If the Common Stock ceases to be included on the Nasdaq SmallCap Market, the
Common Stock could become subject to Rule 15a-9 under the Exchange Act, which
imposes additional sales practice requirements on broker-dealers which sell such
securities. If the Common Stock becomes subject to the penny stock rules, the
ability of broker dealers to make a market in or sell the Company's securities
may be adversely affected and the market liquidity for the Company's securities
could be severely adversely affected.
SIGNIFICANT FLUCTUATIONS IN QUARTERLY RESULTS. The Company has experienced and
expects to continue to experience significant fluctuations in its quarterly
results. Such fluctuations may be caused by many factors, including, but not
limited to: the size and timing of individual orders; seasonality of revenues;
lengthy sales cycle; delays in introduction of products or product enhancements
by the Company or other providers of hardware, software and components for the
Company's systems; competition and pricing in the educational products and
software industry; market acceptance of new products; reduction in demand for
existing products and shortening of product life cycles as a result of new
product introductions by competitors; foreign currency exchange rates; mix of
products sold; conditions or events in the direct sales industry; and general
economic conditions. The Company does not typically maintain a significant
backlog and therefore the revenue results for each quarter depend substantially
on orders received and delivered in that quarter. As a result of the relatively
high revenue amount per order and relatively low unit volume, any lost or
delayed sales will have a disproportionately greater effect on the Company's
revenues and quarterly results relative to companies that have higher unit sales
volumes and less revenue associated with each sale.
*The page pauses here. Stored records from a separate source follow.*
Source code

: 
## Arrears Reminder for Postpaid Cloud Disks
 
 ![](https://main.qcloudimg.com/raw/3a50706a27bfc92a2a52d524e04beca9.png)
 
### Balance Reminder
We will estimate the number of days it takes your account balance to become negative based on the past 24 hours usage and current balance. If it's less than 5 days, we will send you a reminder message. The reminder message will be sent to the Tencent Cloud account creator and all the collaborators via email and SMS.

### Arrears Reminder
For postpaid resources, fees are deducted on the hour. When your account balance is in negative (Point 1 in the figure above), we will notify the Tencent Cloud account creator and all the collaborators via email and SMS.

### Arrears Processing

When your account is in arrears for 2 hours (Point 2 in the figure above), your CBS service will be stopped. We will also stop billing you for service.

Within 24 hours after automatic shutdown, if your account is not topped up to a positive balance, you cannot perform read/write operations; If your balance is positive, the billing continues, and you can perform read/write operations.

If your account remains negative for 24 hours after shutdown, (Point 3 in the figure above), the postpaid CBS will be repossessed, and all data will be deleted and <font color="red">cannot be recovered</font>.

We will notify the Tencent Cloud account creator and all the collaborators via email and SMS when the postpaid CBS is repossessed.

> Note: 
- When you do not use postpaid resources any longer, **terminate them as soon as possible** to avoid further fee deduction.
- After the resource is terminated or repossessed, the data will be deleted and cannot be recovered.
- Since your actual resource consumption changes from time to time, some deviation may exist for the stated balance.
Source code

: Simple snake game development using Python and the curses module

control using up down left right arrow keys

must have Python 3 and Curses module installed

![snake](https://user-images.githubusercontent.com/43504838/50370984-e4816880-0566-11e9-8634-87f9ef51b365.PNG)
The Company's sales cycle is
typically three to nine months from the time initial sales contact is made with
a qualified prospect, making the timing of the Company's license fees difficult
to predict and the Company's quarterly results difficult to forecast. The
Company's expense levels are based in part on its forecasts of future revenues.
Accordingly, since the majority of the Company's expenses are fixed in nature,
the Company would not be able to quickly curtail expenses in response to a
decline in revenues, and operating results for a given quarter would be
adversely affected. As a result, revenues for any quarter are subject to
significant variation and the Company believes that period-to-period comparisons
of its results of operations are not necessarily meaningful and should not be
relied upon as indications of
<PAGE>
JENKON INTERNATIONAL, INC. AND SUBSIDIARIES
future performance. To the extent that the Company's Common Stock is publicly
traded, fluctuations in operating results may also result in volatility in the
market price of the Company's Common Stock.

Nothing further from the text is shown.